Problem: Respond with nothing but the number of lines in this data that include the word "población".

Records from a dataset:
========================

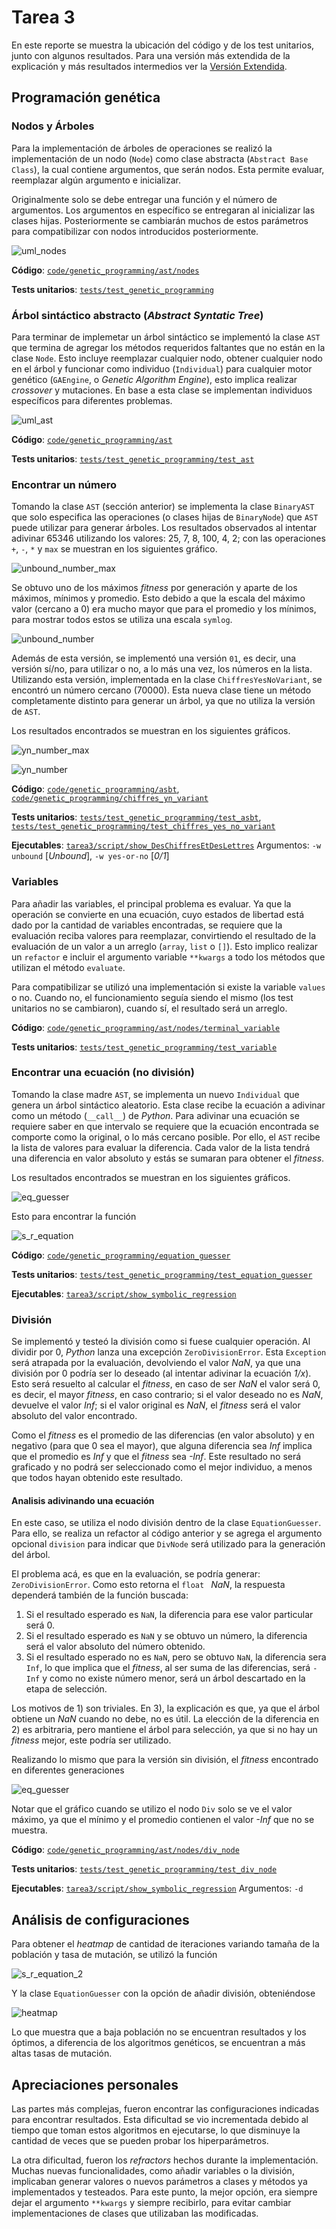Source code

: # Tarea 3

En este reporte se muestra la ubicación del código y de los test unitarios, junto con algunos resultados. Para una versión más extendida  de la explicación y más resultados intermedios ver la [Versión Extendida](https://github.com/StarBrand/CC5114-Tareas/blob/master/tarea3/README%20%28Extended%29.md).

## Programación genética

### Nodos y Árboles

Para la implementación de árboles de operaciones se realizó la implementación de un nodo (`Node`) como clase abstracta (`Abstract Base Class`), la cual contiene argumentos, que serán nodos. Esta permite evaluar, reemplazar algún argumento e inicializar.

Originalmente solo se debe entregar una función y el número de argumentos. Los argumentos en específico se entregaran al inicializar las clases hijas. Posteriormente se cambiarán muchos de estos parámetros para compatibilizar con nodos introducidos posteriormente.

![uml_nodes](https://github.com/StarBrand/CC5114-Tareas/blob/master/tarea3/UML/nodes.png)

**Código**: [`code/genetic_programming/ast/nodes`](https://github.com/StarBrand/CC5114-Tareas/blob/master/code/genetic_programming/ast/nodes)

**Tests unitarios**: [`tests/test_genetic_programming`](https://github.com/StarBrand/CC5114-Tareas/blob/master/tests/test_genetic_programming)

### Árbol sintáctico abstracto (*Abstract Syntatic Tree*)

Para terminar de implemetar un árbol sintáctico se implementó la clase `AST` que termina de agregar los métodos requeridos faltantes que no están en la clase `Node`. Esto incluye reemplazar cualquier nodo, obtener cualquier nodo en el árbol y funcionar como individuo (`Individual`) para cualquier motor genético (`GAEngine`, o *Genetic Algorithm Engine*), esto implica realizar *crossover* y mutaciones. En base a esta clase se implementan individuos específicos para diferentes problemas.

![uml_ast](https://github.com/StarBrand/CC5114-Tareas/blob/master/tarea3/UML/ast.png)

**Código**: [`code/genetic_programming/ast`](https://github.com/StarBrand/CC5114-Tareas/blob/master/code/genetic_programming/ast)

**Tests unitarios**: [`tests/test_genetic_programming/test_ast`](https://github.com/StarBrand/CC5114-Tareas/blob/master/tests/test_genetic_programming/test_ast.py)

### Encontrar un número

Tomando la clase `AST` (sección anterior) se implementa la clase `BinaryAST` que solo especifica las operaciones (o clases hijas de `BinaryNode`) que `AST` puede utilizar para generar árboles. Los resultados observados al intentar adivinar 65346 utilizando los valores: 25, 7, 8, 100, 4, 2; con las operaciones `+`, `-`, `*` y `max` se muestran en los siguientes gráfico.

![unbound_number_max](https://github.com/StarBrand/CC5114-Tareas/blob/master/tarea3/results/unbound_d_c_e_d_l(max).png)

Se obtuvo uno de los máximos *fitness* por generación y aparte de los máximos, mínimos y promedio. Esto debido a que la escala del máximo valor (cercano a 0) era mucho mayor que para el promedio y los mínimos, para mostrar todos estos se utiliza una escala `symlog`.

![unbound_number](https://github.com/StarBrand/CC5114-Tareas/blob/master/tarea3/results/unbound_d_c_e_d_l.png)

Además de esta versión, se implementó una versión `01`, es decir, una versión sí/no, para utilizar o no, a lo más una vez, los números en la lista. Utilizando esta versión, implementada en la clase `ChiffresYesNoVariant`, se encontró un número cercano (70000). Esta nueva clase tiene un método completamente distinto para generar un árbol, ya que no utiliza la versión de `AST`.

Los resultados encontrados se muestran en los siguientes gráficos.

![yn_number_max](https://github.com/StarBrand/CC5114-Tareas/blob/master/tarea3/results/yes-or-no_d_c_e_d_l(max).png)

![yn_number](https://github.com/StarBrand/CC5114-Tareas/blob/master/tarea3/results/yes-or-no_d_c_e_d_l.png)

**Código**: [`code/genetic_programming/asbt`](https://github.com/StarBrand/CC5114-Tareas/blob/master/code/genetic_programming/asbt.py), [`code/genetic_programming/chiffres_yn_variant`](https://github.com/StarBrand/CC5114-Tareas/blob/master/code/genetic_programming/chiffres_yn_variant.py)

**Tests unitarios**: [`tests/test_genetic_programming/test_asbt`](https://github.com/StarBrand/CC5114-Tareas/blob/master/tests/test_genetic_programming/test_asbt.py), [`tests/test_genetic_programming/test_chiffres_yes_no_variant`](https://github.com/StarBrand/CC5114-Tareas/blob/master/tests/test_genetic_programming/test_chiffres_yes_no_variant.py)

**Ejecutables**: [`tarea3/script/show_DesChiffresEtDesLettres`](https://github.com/StarBrand/CC5114-Tareas/tree/master/tarea3/script/show_DesChiffresEtDesLettres.py)	Argumentos: `-w unbound` [*Unbound*], `-w yes-or-no` [*0/1*]

### Variables

Para añadir las variables, el principal problema es evaluar. Ya que la operación se convierte en una ecuación, cuyo estados de libertad está dado por la cantidad de variables encontradas, se requiere que la evaluación reciba valores para reemplazar, convirtiendo el resultado de la evaluación de un valor a un arreglo (`array`, `list` o `[]`). Esto implico realizar un `refactor` e incluir el argumento variable `**kwargs` a todo los métodos que utilizan el método `evaluate`.

Para compatibilizar se utilizó una implementación si existe la variable `values` o no. Cuando no, el funcionamiento seguía siendo el mismo (los test unitarios no se cambiaron), cuando sí, el resultado será un arreglo.

**Código**: [`code/genetic_programming/ast/nodes/terminal_variable`](https://github.com/StarBrand/CC5114-Tareas/blob/master/code/genetic_programming/ast/nodes/terminal_variable.py)

**Tests unitarios**: [`tests/test_genetic_programming/test_variable`](https://github.com/StarBrand/CC5114-Tareas/blob/master/tests/test_genetic_programming/test_variable.py)

### Encontrar una ecuación (no división)

Tomando la clase madre `AST`, se implementa un nuevo `Individual` que genera un árbol sintáctico aleatorio. Esta clase recibe la ecuación a adivinar como un método (`__call__`) de *Python*. Para adivinar una ecuación se requiere saber en que intervalo se requiere que la ecuación encontrada se comporte como la original, o lo más cercano posible. Por ello, el `AST` recibe la lista de valores para evaluar la diferencia. Cada valor de la lista tendrá una diferencia en valor absoluto y estás se sumaran para obtener el *fitness*.

Los resultados encontrados se muestran en los siguientes gráficos.

![eq_guesser](https://github.com/StarBrand/CC5114-Tareas/blob/master/tarea3/results/symbolic_regression.png)

Esto para encontrar la función

![s_r_equation](https://latex.codecogs.com/svg.latex?\Large&space;f%28x%29%3Dx%5E%7B2%7D%2Bx-6)

**Código**: [`code/genetic_programming/equation_guesser`](https://github.com/StarBrand/CC5114-Tareas/blob/master/code/genetic_programming/equation_guesser.py)

**Tests unitarios**: [`tests/test_genetic_programming/test_equation_guesser`](https://github.com/StarBrand/CC5114-Tareas/blob/master/tests/test_genetic_programming/test_equation_guesser.py)

**Ejecutables**: [`tarea3/script/show_symbolic_regression`](https://github.com/StarBrand/CC5114-Tareas/tree/master/tarea3/script/show_symbolic_regression.py)

### División

Se implementó y testeó la división como si fuese cualquier operación. Al dividir por 0, *Python* lanza una excepción `ZeroDivisionError`. Esta `Exception` será atrapada por la evaluación, devolviendo el valor *NaN*, ya que una división por 0 podría ser lo deseado (al intentar adivinar la ecuación *1/x*). Esto será resuelto al calcular el *fitness*, en caso de ser *NaN* el valor será 0, es decir, el mayor *fitness*, en caso contrario; si el valor deseado no es *NaN*, devuelve el valor *Inf*; si el valor original es *NaN*, el *fitness* será el valor absoluto del valor encontrado.

Como el *fitness* es el promedio de las diferencias (en valor absoluto) y en negativo (para que 0 sea el mayor), que alguna diferencia sea *Inf* implica que el promedio es *Inf* y que el *fitness* sea *-Inf*. Este resultado no será graficado y no podrá ser seleccionado como el mejor individuo, a menos que todos hayan obtenido este resultado.

#### Analisis adivinando una ecuación

En este caso, se utiliza el nodo división dentro de la clase `EquationGuesser`. Para ello, se realiza un refactor al código anterior y se agrega el argumento opcional `division` para indicar que `DivNode` será utilizado para la generación del árbol.

El problema acá, es que en la evaluación, se podría generar: `ZeroDivisionError`. Como esto retorna el `float ` *NaN*, la respuesta dependerá también de la función buscada:

1. Si el resultado esperado es `NaN`, la diferencia para ese valor particular será 0.
2. Si el resultado esperado es `NaN` y se obtuvo un número, la diferencia será el valor absoluto del número obtenido.
3. Si el resultado esperado no es `NaN`, pero se obtuvo `NaN`, la diferencia sera `Inf`, lo que implica que el *fitness*, al ser suma de las diferencias, será `-Inf` y como no existe número menor, será un árbol descartado en la etapa de selección.

Los motivos de 1) son triviales. En 3), la explicación es que, ya que el árbol obtiene un *NaN* cuando no debe, no es útil. La elección de la diferencia en 2) es arbitraria, pero mantiene el árbol para selección, ya que si no hay un *fitness* mejor, este podría ser utilizado.

Realizando lo mismo que para la versión sin división, el *fitness* encontrado en diferentes generaciones

![eq_guesser](https://github.com/StarBrand/CC5114-Tareas/blob/master/tarea3/results/symbolic_regression.png)

Notar que el gráfico cuando se utilizo el nodo `Div` solo se ve el valor máximo, ya que el mínimo y el promedio contienen el valor *-Inf* que no se muestra.

**Código**: [`code/genetic_programming/ast/nodes/div_node`](https://github.com/StarBrand/CC5114-Tareas/blob/master/code/genetic_programming/ast/nodes/div_node.py)

**Tests unitarios**: [`tests/test_genetic_programming/test_div_node`](https://github.com/StarBrand/CC5114-Tareas/blob/master/tests/test_genetic_programming/test_div_node.py)

**Ejecutables**: [`tarea3/script/show_symbolic_regression`](https://github.com/StarBrand/CC5114-Tareas/tree/master/tarea3/script/show_symbolic_regression.py)	Argumentos: `-d`

## Análisis de configuraciones

Para obtener el *heatmap* de cantidad de iteraciones variando tamaña de la población y tasa de mutación, se utilizó la función

![s_r_equation_2](https://latex.codecogs.com/svg.latex?\Large&space;f%28x%29%3Dx%5E%7B2%7D%2B2x-15)

Y la clase `EquationGuesser` con la opción de añadir división, obteniéndose

![heatmap](https://github.com/StarBrand/CC5114-Tareas/blob/master/tarea3/results/heatmap_eq_guesser_div.png)

Lo que muestra que a baja población no se encuentran resultados y los óptimos, a diferencia de los algoritmos genéticos, se encuentran a más altas tasas de mutación.

## Apreciaciones personales

Las partes más complejas, fueron encontrar las configuraciones indicadas para encontrar resultados. Esta dificultad se vio incrementada debido al tiempo que toman estos algoritmos en ejecutarse, lo que disminuye la cantidad de veces que se pueden probar los hiperparámetros.

La otra dificultad, fueron los *refractors* hechos durante la implementación. Muchas nuevas funcionalidades, como añadir variables o la división, implicaban generar valores o nuevos parámetros a clases y métodos ya implementados y testeados. Para este punto, la mejor opción, era siempre dejar el argumento `**kwargs` y siempre recibirlo, para evitar cambiar implementaciones de clases que utilizaban las modificadas.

========================

Exercise output: 2